Your task is to retype each line of the data below exactly.

-------- THE INPUT

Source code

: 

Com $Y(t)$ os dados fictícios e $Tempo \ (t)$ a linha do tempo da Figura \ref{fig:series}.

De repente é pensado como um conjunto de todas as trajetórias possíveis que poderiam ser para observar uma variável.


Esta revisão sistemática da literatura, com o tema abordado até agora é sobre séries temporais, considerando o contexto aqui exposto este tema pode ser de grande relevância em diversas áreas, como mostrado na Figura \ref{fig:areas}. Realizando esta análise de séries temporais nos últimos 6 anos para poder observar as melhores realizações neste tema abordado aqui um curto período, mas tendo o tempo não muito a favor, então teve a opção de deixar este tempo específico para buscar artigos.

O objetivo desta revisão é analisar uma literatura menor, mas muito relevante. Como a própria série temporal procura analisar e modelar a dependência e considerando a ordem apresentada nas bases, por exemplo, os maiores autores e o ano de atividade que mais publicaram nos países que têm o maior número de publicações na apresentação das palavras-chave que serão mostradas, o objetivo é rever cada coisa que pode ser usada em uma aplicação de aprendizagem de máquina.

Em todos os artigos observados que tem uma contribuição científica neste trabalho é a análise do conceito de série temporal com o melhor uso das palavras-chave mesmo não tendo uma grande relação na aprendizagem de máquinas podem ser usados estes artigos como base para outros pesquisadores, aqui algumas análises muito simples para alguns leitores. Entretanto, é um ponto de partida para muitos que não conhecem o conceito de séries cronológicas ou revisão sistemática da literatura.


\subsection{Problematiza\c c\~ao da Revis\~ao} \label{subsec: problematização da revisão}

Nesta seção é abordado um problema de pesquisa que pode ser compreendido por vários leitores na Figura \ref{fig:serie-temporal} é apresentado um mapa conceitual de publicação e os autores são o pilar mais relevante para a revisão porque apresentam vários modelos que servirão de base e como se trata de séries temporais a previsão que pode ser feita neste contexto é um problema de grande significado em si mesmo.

----------------

### RESULT OF THIS TASK
Source code

: 

Com $Y(t)$ os dados fictícios e $Tempo \ (t)$ a linha do tempo da Figura \ref{fig:series}.

De repente é pensado como um conjunto de todas as trajetórias possíveis que poderiam ser para observar uma variável.


Esta revisão sistemática da literatura, com o tema abordado até agora é sobre séries temporais, considerando o contexto aqui exposto este tema pode ser de grande relevância em diversas áreas, como mostrado na Figura \ref{fig:areas}. Realizando esta análise de séries temporais nos últimos 6 anos para poder observar as melhores realizações neste tema abordado aqui um curto período, mas tendo o tempo não muito a favor, então teve a opção de deixar este tempo específico para buscar artigos.

O objetivo desta revisão é analisar uma literatura menor, mas muito relevante. Como a própria série temporal procura analisar e modelar a dependência e considerando a ordem apresentada nas bases, por exemplo, os maiores autores e o ano de atividade que mais publicaram nos países que têm o maior número de publicações na apresentação das palavras-chave que serão mostradas, o objetivo é rever cada coisa que pode ser usada em uma aplicação de aprendizagem de máquina.

Em todos os artigos observados que tem uma contribuição científica neste trabalho é a análise do conceito de série temporal com o melhor uso das palavras-chave mesmo não tendo uma grande relação na aprendizagem de máquinas podem ser usados estes artigos como base para outros pesquisadores, aqui algumas análises muito simples para alguns leitores. Entretanto, é um ponto de partida para muitos que não conhecem o conceito de séries cronológicas ou revisão sistemática da literatura.


\subsection{Problematiza\c c\~ao da Revis\~ao} \label{subsec: problematização da revisão}

Nesta seção é abordado um problema de pesquisa que pode ser compreendido por vários leitores na Figura \ref{fig:serie-temporal} é apresentado um mapa conceitual de publicação e os autores são o pilar mais relevante para a revisão porque apresentam vários modelos que servirão de base e como se trata de séries temporais a previsão que pode ser feita neste contexto é um problema de grande significado em si mesmo.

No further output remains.